The Galland School: An Iowa First

Iowa's first pioneer students began their education in a one-room log cabin in the south-eastern part of the state. In 1830 school buses could not have even been imagined by the people on the wild prairie, so most students walked to school. Some students canoed across the Mississippi River. Isaac Galland, an Illinois doctor and lawyer who had established a settlement called National (now in Lee County), designed and built Iowa's first known pioneer school in 1830.

Crude Building

Neighbors and friends helped Galland construct the tiny, 10-by-12 foot building from logs split by hand tools. Because nails and other building equipment were scarce, settlers used mud to hold the building together. Mud was also used to make a chimney and to fill in cracks to keep out the winter wind. Holes were cut in the logs for windows, and thin, oiled cloth covered the openings.
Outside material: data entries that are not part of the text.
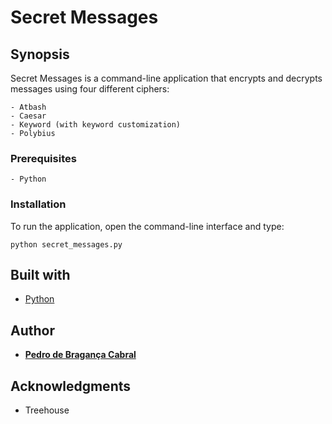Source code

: # Secret Messages
## Synopsis
Secret Messages is a command-line application that encrypts and decrypts messages using four different ciphers:
```
- Atbash
- Caesar
- Keyword (with keyword customization)
- Polybius
```
### Prerequisites
```
- Python
```
### Installation
To run the application, open the command-line interface and type:
```
python secret_messages.py
```
## Built with
* [Python](https://www.python.org/)
## Author
* [**Pedro de Bragança Cabral**](https://www.linkedin.com/in/pbragancacabral/)
## Acknowledgments
* Treehouse
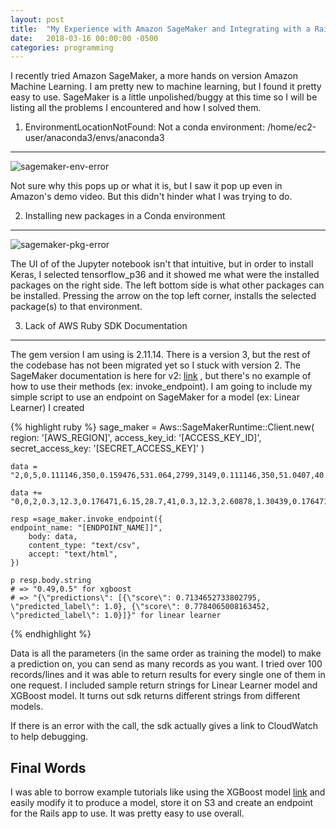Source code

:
 ```yaml
---
layout: post
title:  "My Experience with Amazon SageMaker and Integrating with a Rails App"
date:   2018-03-16 00:00:00 -0500
categories: programming
---
```


I recently tried Amazon SageMaker, a more hands on version Amazon Machine Learning.  I am pretty new to machine learning, but I found it pretty easy to use.  SageMaker is a little unpolished/buggy at this time so I will be listing all the problems I encountered and how I solved them.

1) EnvironmentLocationNotFound: Not a conda environment: /home/ec2-user/anaconda3/envs/anaconda3
------------------------------------------------------------

![sagemaker-env-error]({{site.url}}/img/sagemaker_env_error.png)

Not sure why this pops up or what it is, but I saw it pop up even in Amazon's demo video.  But this didn't hinder what I was trying to do.

2) Installing new packages in a Conda environment  
-------------------------------------------------- 

![sagemaker-pkg-error]({{site.url}}/img/sagemaker_pkg_error.png)

The UI of of the Jupyter notebook isn't that intuitive, but in order to install Keras, I selected tensorflow_p36 and it showed me what were the installed packages on the right side.  The left bottom side is what other packages can be installed.  Pressing the arrow on the top left corner, installs the selected package(s) to that environment.

3) Lack of AWS Ruby SDK Documentation
------------------------------------- 

The gem version I am using is 2.11.14.  There is a version 3, but the rest of the codebase has not been migrated yet so I stuck with version 2.  The SageMaker documentation is here for v2: [link](https://docs.aws.amazon.com/sdkforruby/api/Aws/SageMakerRuntime.html) , but there's no example of how to use their methods (ex: invoke_endpoint).  I am going to include my simple script to use an endpoint on SageMaker for a model (ex: Linear Learner) I created

{% highlight ruby %}
sage_maker = Aws::SageMakerRuntime::Client.new(
        region: '[AWS_REGION]',
        access_key_id: '[ACCESS_KEY_ID]',
        secret_access_key: '[SECRET_ACCESS_KEY]'
    )
    
    data = "2,0,5,0.111146,350,0.159476,531.064,2799,3149,0.111146,350,51.0407,40.3026,0.111146,350,0.0217391,256.684,0.0715644,350,0.111146,787.747,0.219627\n"

    data += "0,0,2,0.3,12.3,0.176471,6.15,28.7,41,0.3,12.3,2.60878,1.30439,0.176471,6.15,0.0217391,6.15,0.15,12.3,0.3,12.3,0.3\n"

    resp =sage_maker.invoke_endpoint({
    endpoint_name: "[ENDPOINT_NAME]]", 
        body: data,
        content_type: "text/csv",
        accept: "text/html",
    })

    p resp.body.string 
    # => "0.49,0.5" for xgboost
    # => "{\"predictions\": [{\"score\": 0.7134652733802795, \"predicted_label\": 1.0}, {\"score\": 0.7784065008163452, \"predicted_label\": 1.0}]}" for linear learner    
{% endhighlight %}

Data is all the parameters (in the same order as training the model) to make a prediction on, you can send as many records as you want.  I tried over 100 records/lines and it was able to return results for every single one of them in one request.  I included sample return strings for Linear Learner model and XGBoost model.  It turns out sdk returns different strings from different models.

If there is an error with the call, the sdk actually gives a link to CloudWatch to help debugging. 

Final Words
-----------

I was able to borrow example tutorials like using the XGBoost model [link](https://github.com/awslabs/amazon-sagemaker-examples/blob/master/introduction_to_applying_machine_learning/xgboost_customer_churn/xgboost_customer_churn.ipynb) and easily modify it to produce a model, store it on S3 and create an endpoint for the Rails app to use.  It was pretty easy to use overall.


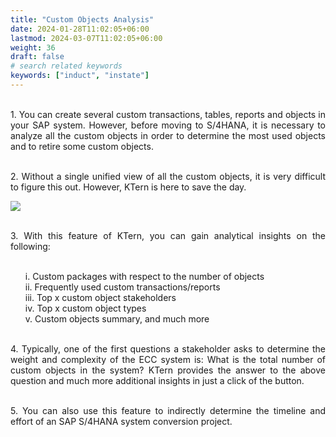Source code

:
 ```yaml
---
title: "Custom Objects Analysis"
date: 2024-01-28T11:02:05+06:00
lastmod: 2024-03-07T11:02:05+06:00
weight: 36
draft: false
# search related keywords
keywords: ["induct", "instate"]
---
```

<div style='text-align: justify;'>

</br>1. You can create several custom transactions, tables, reports and objects in your SAP system. However, before moving to S/4HANA, it is necessary to analyze all the custom objects in order to determine the most used objects and to retire some custom objects. 

</br>2. Without a single unified view of all the custom objects, it is very difficult to figure this out. However, KTern is here to save the day.

![](https://storage.googleapis.com/ktern-public-files/product-documentation/Digital%20Maps/66_custom_objects_assessment_digital_maps.png)

</br>3. With this feature of KTern, you can gain analytical insights on the following:
<ul>
</br>i. Custom packages with respect to the number of objects
</br>ii. Frequently used custom transactions/reports
</br>iii. Top x custom object stakeholders
</br>iv. Top x custom object types
</br>v. Custom objects summary, and much more
</ul>

</br>4. Typically, one of the first questions a stakeholder asks to determine the weight and complexity of the ECC system is: What is the total number of custom objects in the system? KTern provides the answer to the above question and much more additional insights in just a click of the button. 

</br>5. You can also use this feature to indirectly determine the timeline and effort of an SAP S/4HANA system conversion project.

</div>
Galland hired a 23-year-old man named Berryman Jennings to teach the first term from October to December. Jennings moved to National from Illinois to instruct between six and eight students. Jennings did not earn any money teaching. Instead he received food, firewood and furniture for his room in Dr. Galland's home. He was also allowed to read Galland's rare medical books. Jennings planned to become a doctor and needed the books to study medicine.

Rough Conditions

Learning was a challenge in the log building. Chilling winds whistled through the walls on cold days as students huddled over their lessons. Little light came in through the oil cloth windows on cloudy days. Students sat on two log benches and had to stand to reach the high, rough boards that served as desk tops. Books and paper were scarce.

Kids studied in the school until 1833 when settlers, including Jennings and Galland, moved away and closed the school. After the building was abandoned a family lived in it for a short time, and it was later cut up for firewood. In 1924 the Keokuk chapter of the Daughters of the American Revolution marked the school's original site with a boulder. A model of the original school was placed near Montrose in 1940 so Iowa's first known school would be remembered as an important part of the state's history.

Source:

  • Sherri Dagel, “The Galland School:An Iowa First,” The Goldfinch 16, no. 1 (Fall 1994): 8.